▶ **MATERIAL PROVIDED**
◇ ◇ ◇ ◇

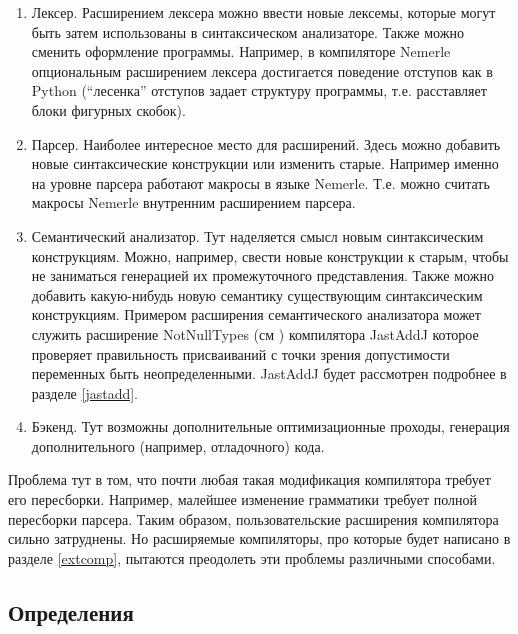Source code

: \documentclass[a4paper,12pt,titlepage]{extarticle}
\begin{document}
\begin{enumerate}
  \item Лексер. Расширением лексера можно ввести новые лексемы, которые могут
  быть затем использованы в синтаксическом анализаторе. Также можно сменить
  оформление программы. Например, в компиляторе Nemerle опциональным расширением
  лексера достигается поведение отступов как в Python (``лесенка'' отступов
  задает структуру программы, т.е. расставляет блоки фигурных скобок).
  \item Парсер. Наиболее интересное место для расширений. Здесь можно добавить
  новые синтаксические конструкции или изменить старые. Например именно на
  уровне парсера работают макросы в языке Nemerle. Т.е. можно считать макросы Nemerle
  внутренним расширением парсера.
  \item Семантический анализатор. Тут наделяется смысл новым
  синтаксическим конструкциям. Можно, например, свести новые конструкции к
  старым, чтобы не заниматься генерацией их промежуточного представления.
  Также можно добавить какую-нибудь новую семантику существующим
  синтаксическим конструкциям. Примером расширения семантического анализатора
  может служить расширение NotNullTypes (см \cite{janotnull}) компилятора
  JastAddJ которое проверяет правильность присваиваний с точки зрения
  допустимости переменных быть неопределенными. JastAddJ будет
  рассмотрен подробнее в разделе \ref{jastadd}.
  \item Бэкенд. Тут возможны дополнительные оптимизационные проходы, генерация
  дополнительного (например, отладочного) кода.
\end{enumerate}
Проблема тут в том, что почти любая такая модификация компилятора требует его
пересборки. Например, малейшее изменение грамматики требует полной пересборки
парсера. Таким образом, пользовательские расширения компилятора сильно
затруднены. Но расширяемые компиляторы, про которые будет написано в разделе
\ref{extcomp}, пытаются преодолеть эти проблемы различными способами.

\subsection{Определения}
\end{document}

◇ ◇ ◇ ◇

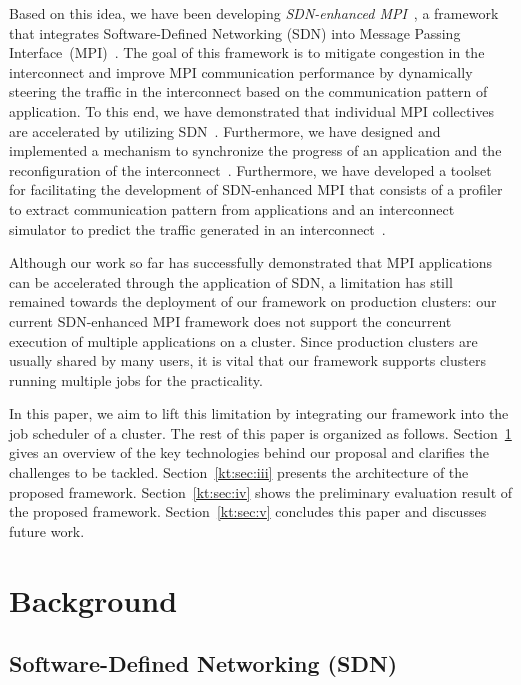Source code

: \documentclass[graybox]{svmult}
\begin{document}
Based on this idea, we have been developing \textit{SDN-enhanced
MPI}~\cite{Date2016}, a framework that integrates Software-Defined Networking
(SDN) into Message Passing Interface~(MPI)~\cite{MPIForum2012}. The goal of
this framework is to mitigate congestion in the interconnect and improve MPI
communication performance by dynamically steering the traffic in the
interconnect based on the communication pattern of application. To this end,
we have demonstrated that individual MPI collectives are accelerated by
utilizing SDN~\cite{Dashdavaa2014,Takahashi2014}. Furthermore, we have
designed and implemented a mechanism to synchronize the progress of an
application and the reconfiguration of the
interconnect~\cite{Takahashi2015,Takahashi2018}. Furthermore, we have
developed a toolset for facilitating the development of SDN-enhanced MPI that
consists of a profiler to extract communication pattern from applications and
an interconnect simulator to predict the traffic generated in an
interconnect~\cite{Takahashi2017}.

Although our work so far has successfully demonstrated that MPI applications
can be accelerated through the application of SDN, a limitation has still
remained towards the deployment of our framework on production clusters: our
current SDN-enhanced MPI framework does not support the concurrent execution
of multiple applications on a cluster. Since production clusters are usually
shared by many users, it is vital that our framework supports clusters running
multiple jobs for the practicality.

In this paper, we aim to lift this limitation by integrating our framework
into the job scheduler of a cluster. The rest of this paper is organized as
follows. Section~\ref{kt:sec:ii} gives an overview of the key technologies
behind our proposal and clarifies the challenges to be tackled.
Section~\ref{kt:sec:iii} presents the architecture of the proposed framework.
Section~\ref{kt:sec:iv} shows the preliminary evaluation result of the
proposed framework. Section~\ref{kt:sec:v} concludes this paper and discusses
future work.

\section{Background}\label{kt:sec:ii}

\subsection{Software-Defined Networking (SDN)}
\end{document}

◇ ◇ ◇ ◇

▶ **DESCRIPTION OF THE TASK**
Filter the records above, keeping each line that contains the word "лексера".

▶ **TASK OUTPUT**
  \item Лексер. Расширением лексера можно ввести новые лексемы, которые могут
  лексера достигается поведение отступов как в Python (``лесенка'' отступов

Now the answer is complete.